What you need to do: Search the material below for the word "Daulatkar" and copy every line in which it occurs.

Data listing:

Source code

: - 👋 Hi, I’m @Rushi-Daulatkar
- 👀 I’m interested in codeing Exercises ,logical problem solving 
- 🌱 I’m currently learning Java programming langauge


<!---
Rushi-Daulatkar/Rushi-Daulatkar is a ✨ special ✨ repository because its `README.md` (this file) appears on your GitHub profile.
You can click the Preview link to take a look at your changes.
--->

Written response:
: - 👋 Hi, I’m @Rushi-Daulatkar
Rushi-Daulatkar/Rushi-Daulatkar is a ✨ special ✨ repository because its `README.md` (this file) appears on your GitHub profile.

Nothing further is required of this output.